The outcomes of the study carry significant implications for the field of clinical practice. Firstly, they support the use of intravitreal DEX as an effective treatment strategy for treatment-naive DME patients who have systemic contraindications to anti-VEGF therapy. The substantial and sustained improvements in BCVA and CMT suggest that DEX is a valuable option for these patients, particularly in cases where anti-VEGF therapy is not feasible. Secondly, the use of DEX as a pre-cataract surgical approach in this study has significant implications. Administering the DEX implant one month prior to cataract surgery not only addresses macular edema but may also reduce inflammation and complications associated with cataract surgery. This dual approach has the potential to enhance patient care, streamline management, and improve outcomes. Moreover, the personalized approach emphasized in this study underscores the importance of considering patient-specific factors in the management of DME. Each patient’s medical history, systemic contraindications, and comorbidities should be taken into account when developing a tailored treatment plan. This approach aligns with the principles of precision medicine and individualized care. Finally, while the existing literature provides valuable evidence on the efficacy and safety of DEX in DME, the current study adds to this body of knowledge by focusing on a specific subset of patients—those with systemic contraindications to anti-VEGF therapy. This patient group is often underserved, and the study demonstrates that DEX is a viable and safe alternative for their management.

While the study provides valuable insights, it has certain limitations that should be acknowledged. It is a single-center, retrospective study with a relatively small sample size, which may limit the generalizability of the results.

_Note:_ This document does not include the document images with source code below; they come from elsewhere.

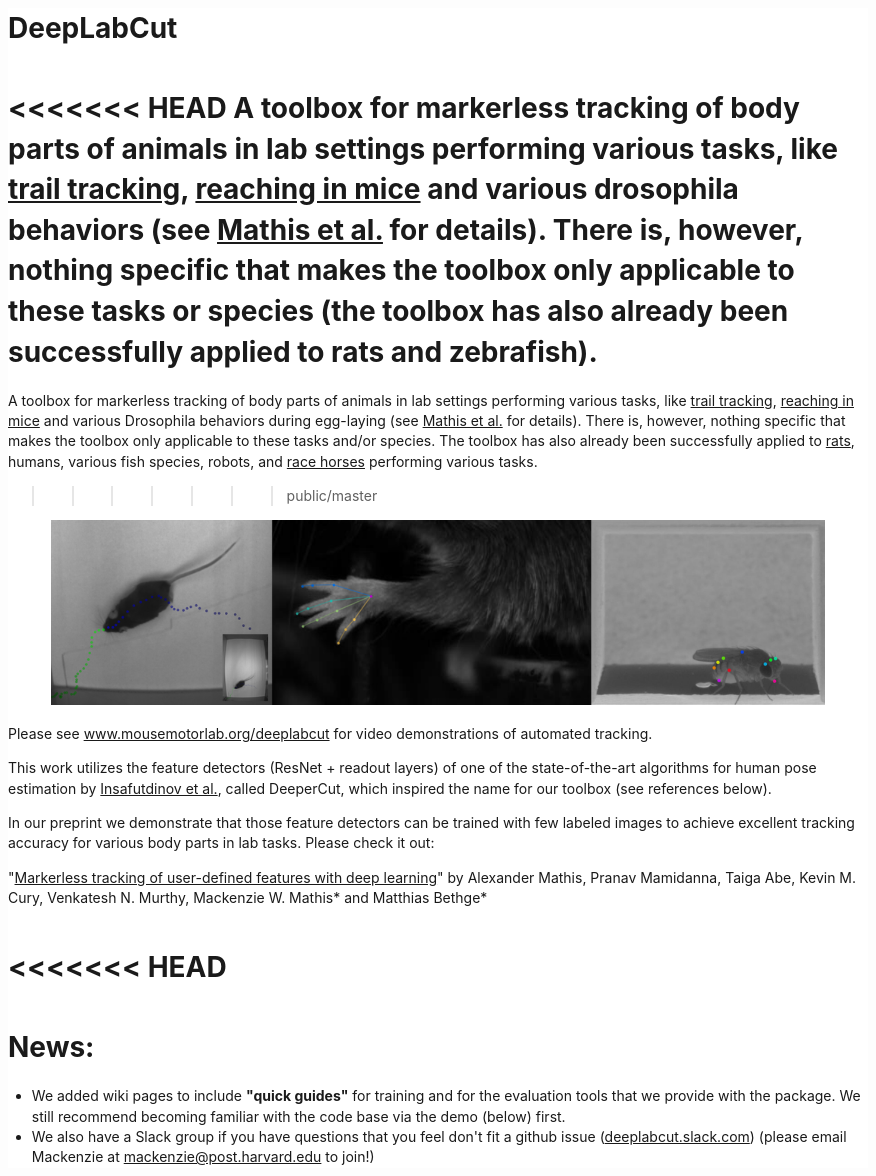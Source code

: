 # DeepLabCut

<<<<<<< HEAD
A toolbox for markerless tracking of body parts of animals in lab settings performing various tasks, like [trail tracking](https://vnmurthylab.org/),  [reaching in mice](http://www.mousemotorlab.org/) and various drosophila behaviors (see [Mathis et al.](https://arxiv.org/abs/1804.03142v1) for details). There is, however, nothing specific that makes the toolbox only applicable to these tasks or species (the toolbox has also already been successfully applied to rats and zebrafish).  
=======
A toolbox for markerless tracking of body parts of animals in lab settings performing various tasks, like [trail tracking](https://vnmurthylab.org/),  [reaching in mice](http://www.mousemotorlab.org/) and various Drosophila behaviors during egg-laying (see [Mathis et al.](https://arxiv.org/abs/1804.03142v1) for details). There is, however, nothing specific that makes the toolbox only applicable to these tasks and/or species. The toolbox has also already been successfully applied to [rats](http://www.mousemotorlab.org/deeplabcut), humans, various fish species, robots, and [race horses](http://www.mousemotorlab.org/deeplabcut) performing various tasks.  
>>>>>>> public/master

<p align="center">
<img src="/Documentation/githubfig-01-01.png" width="90%">
</p>

Please see www.mousemotorlab.org/deeplabcut for video demonstrations of automated tracking.

This work utilizes the feature detectors (ResNet + readout layers) of one of the state-of-the-art algorithms for human pose estimation by [Insafutdinov et al.](https://arxiv.org/abs/1605.03170), called DeeperCut, which inspired the name for our toolbox (see references below).

In our preprint we demonstrate that those feature detectors can be trained with few labeled images to achieve excellent tracking accuracy for various body parts in lab tasks. Please check it out:

"[Markerless tracking of user-defined features with deep learning](https://arxiv.org/abs/1804.03142v1)" by Alexander Mathis, Pranav Mamidanna, Taiga Abe, Kevin M. Cury, Venkatesh N. Murthy, Mackenzie W. Mathis* and Matthias Bethge*

<<<<<<< HEAD
=======
# News: 
- We added wiki pages to include **"quick guides"** for training and for the evaluation tools that we provide with the package. We still recommend becoming familiar with the code base via the demo (below) first.
- We also have a Slack group if you have questions that you feel don't fit a github issue ([deeplabcut.slack.com](https://deeplabcut.slack.com)) (please email Mackenzie at mackenzie@post.harvard.edu to join!)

Larger, multicenter studies with more extensive cohorts are necessary to provide more robust evidence and validate these findings in a broader patient population. Additionally, the 180-day follow-up duration may not capture the long-term outcomes and potential recurrences of DME. Extended follow-up studies are essential to assess the durability of the DEX implant’s effects and monitor for any late complications. Future research should also delve into the patient-specific factors that influence the response to DEX implant therapy. Identifying patient subgroups that benefit the most from this treatment will help guide clinical decision-making.

Conclusion

To conclude, the current study provides compelling evidence for the use of intravitreal DEX implant as an effective therapeutic strategy for treatment-naive DME patients with systemic contraindications to anti-VEGF therapy. The improvements in BCVA and CMT, along with the manageable IOP increase and the low requirement for AGM, make this approach a promising option for DME patients, especially those with complex medical profiles. The study’s results have implications for clinical practice, including the potential for a pre-cataract surgical approach and the importance of patient-specific treatment plans. While further research is needed to confirm the long-term safety and efficacy of this approach, the findings offer hope for DME patients who face challenges in receiving optimal care. The DEX implant may provide a valuable addition to the array of treatments for DME, particularly in cases with systemic contraindications to anti-VEGF therapy.

Disclosure

The authors report no conflicts of interest in this work.